Microservices Architecture Assignment: Application Of MSA On Netflix
This proposal prepared within this microservices architecture assignment should be approximately 1500 words (+/- 10%) excluding cover page, references and appendix. This proposal must be typed and clearly set out (presented professionally). You need to pay special attention to principles and key concepts of Microservices Architecture (MSA), service design and DevOps. The purpose of this assessment is to give you an opportunity to contextualise and convey to learning facilitator relevant knowledge based on “real-world” application. Particularly, the aim of this assessment is to enhance your employability skills through providing hands-on education and opportunities to practice real life experience. As a result, this assessment item is developed not only to evaluate your understanding of MSA application, but also to assist you practicing and improving your research skills.
MSA have been getting more and more popular over the last year, and several organisations are migrating monolithic applications to MSA. A MSA consists of a collection of small, autonomous services that each service is a separate codebase, which can be managed by a small development team. A team can update an existing service without rebuilding and redeploying the entire application. Services are responsible for persisting their own data or external state. This differs from the traditional model, where a separate data layer handles data persistence.
More recently, with the development of cloud computing, new ways of software development have evolved with MSA recognised as a cloud-native software development approach. As a professional, your role will require that you understand the principles of software development, especially in the field of cloud-based platforms, which are rapidly becoming the preferred hosting solution for many organisations. Having a working understanding of these concepts will enable you to fulfil many roles and functions, and be informed as to what factors influence decision making when software development architecture has been selected. Whilst you may not be a developer, it will enable you to have meaningful conversations about the principles of MSA and why certain decisions may be made in a certain way. This will support you to manage the bridge between IT and the business.

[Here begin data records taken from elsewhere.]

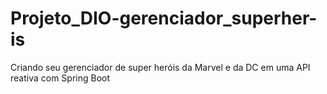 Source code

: # Projeto_DIO-gerenciador_superher-is
Criando seu gerenciador de super heróis da Marvel e da DC em uma API reativa com Spring Boot
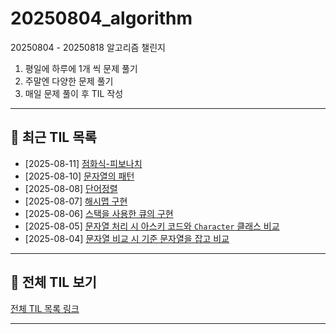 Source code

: # 20250804_algorithm

20250804 - 20250818 알고리즘 챌린지

1. 평일에 하루에 1개 씩 문제 풀기
2. 주말엔 다양한 문제 풀기
3. 매일 문제 풀이 후 TIL 작성

---

## 📅 최근 TIL 목록


- [2025-08-11] [점화식-피보나치](https://velog.io/@100bona/Climbing-Stairs)
- [2025-08-10] [문자열의 패턴](https://velog.io/@100bona/문자열의-패턴)
- [2025-08-08] [단어정렬](https://velog.io/@100bona/단어정렬)
- [2025-08-07] [해시맵 구현](https://velog.io/@100bona/Design-HashMap)
- [2025-08-06] [스택을 사용한 큐의 구현](https://velog.io/@100bona/Implement-Queue-using-Stacks)
- [2025-08-05] [문자열 처리 시 아스키 코드와 `Character` 클래스 비교](https://velog.io/@100bona/문자열-분석-문자열-다루기)
- [2025-08-04] [문자열 비교 시 기준 문자열을 잡고 비교](https://velog.io/@100bona/명령-프롬포트-문자열-다루기)

---

## 🔗 전체 TIL 보기

[전체 TIL 목록 링크](https://velog.io/@100bona/series/algorithm)  

---




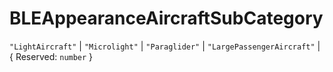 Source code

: # **BLEAppearanceAircraftSubCategory**

`"LightAircraft"` | `"Microlight"` | `"Paraglider"` | `"LargePassengerAircraft"`
| { Reserved: `number` }
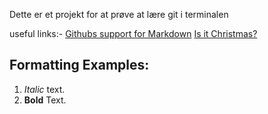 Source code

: Dette er et projekt for at prøve at lære git i terminalen

useful links:-
[Githubs support for Markdown](https://docs.github.com/en/get-started/writing-on-github/getting-started-with-writing-and-formatting-on-github/basic-writing-and-formatting-syntax- )
[Is it Christmas?](https://isitchristmas.com)
 ## Formatting Examples:
 1. *Italic* text.
 2. **Bold** Text.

You are expected to address the following steps to fulfil this assessment task:
1. From the list below, select an organisation that you are familiar with and / or have enough data and information. Here are list of organisations using microservices:
o Comcast Cable
o Sound Cloud
2. Discuss how MSA has transformed or revolutionised the operations of the organisation. Identify and analyse at least three business or organisational reasons for justifying your discussion.
3. Develop a business proposal to introduce the selected organisation, justify why you choose it and why microroservices is the best architecture in the selected organisation.
Herein microservices architecture assignment, a vivid discussion on Microservices Architecture (MSA) will be conducted and how it has changed the business scenario for organisations like Netflix. MSA is the organisational and architectural approach to develop software that is composed of small independent components for communication of the well-specified APIs(Ghofrani & Lübke, 2018). The essence of MSA lies in effective application, enabling innovation, and continuously updating the features and characteristicsof the time-to-market elements. This business proposal will show how MSA has enabled Netflix to command the market and deliver an effective service in the targeted market segment.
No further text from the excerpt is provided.